▸ **WHAT THE TASK ASKS**
Reproduce verbatim the final portion of the material below, from the line containing "whereas the transition" through its last line, and nothing else.

▸ **RECORDS PROVIDED**
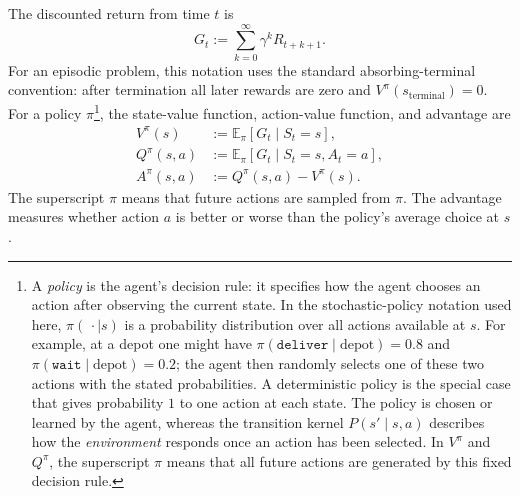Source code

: \documentclass[11pt,a4paper]{article}
\theoremstyle{definition}
\begin{document}
\begin{definition}\label{def:return-value}
The discounted return from time $t$ is
\[
G_t:=\sum_{k=0}^{\infty}\gamma^kR_{t+k+1}.
\]
For an episodic problem, this notation uses the standard absorbing-terminal convention:
after termination all later rewards are zero and $V^\pi(s_{\mathrm{terminal}})=0$.
For a policy $\pi$\footnote{A \emph{policy} is the agent's decision rule: it specifies how
the agent chooses an action after observing the current state. In the stochastic-policy
notation used here, $\pi(\,\cdot\mid s)$ is a probability distribution over all actions
available at $s$. For example, at a depot one might have
$\pi(\texttt{deliver}\mid\text{depot})=0.8$ and
$\pi(\texttt{wait}\mid\text{depot})=0.2$; the agent then randomly selects one of these two
actions with the stated probabilities. A deterministic policy is the special case that gives
probability $1$ to one action at each state. The policy is chosen or learned by the agent,
whereas the transition kernel $P(s'\mid s,a)$ describes how the \emph{environment} responds
once an action has been selected. In $V^\pi$ and $Q^\pi$, the superscript $\pi$ means that
all future actions are generated by this fixed decision rule.}, the state-value function,
action-value function, and advantage are
\[
\begin{aligned}
V^\pi(s)&:=\mathbb{E}_\pi[G_t\mid S_t=s],\\
Q^\pi(s,a)&:=\mathbb{E}_\pi[G_t\mid S_t=s,A_t=a],\\
A^\pi(s,a)&:=Q^\pi(s,a)-V^\pi(s).
\end{aligned}
\]
The superscript $\pi$ means that future actions are sampled from $\pi$. The advantage
measures whether action $a$ is better or worse than the policy's average choice at $s$.
\end{definition}
\end{document}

▸ **ANSWER TO THIS PROBLEM**
whereas the transition kernel $P(s'\mid s,a)$ describes how the \emph{environment} responds
once an action has been selected. In $V^\pi$ and $Q^\pi$, the superscript $\pi$ means that
all future actions are generated by this fixed decision rule.}, the state-value function,
action-value function, and advantage are
\[
\begin{aligned}
V^\pi(s)&:=\mathbb{E}_\pi[G_t\mid S_t=s],\\
Q^\pi(s,a)&:=\mathbb{E}_\pi[G_t\mid S_t=s,A_t=a],\\
A^\pi(s,a)&:=Q^\pi(s,a)-V^\pi(s).
\end{aligned}
\]
The superscript $\pi$ means that future actions are sampled from $\pi$. The advantage
measures whether action $a$ is better or worse than the policy's average choice at $s$.
\end{definition}
\end{document}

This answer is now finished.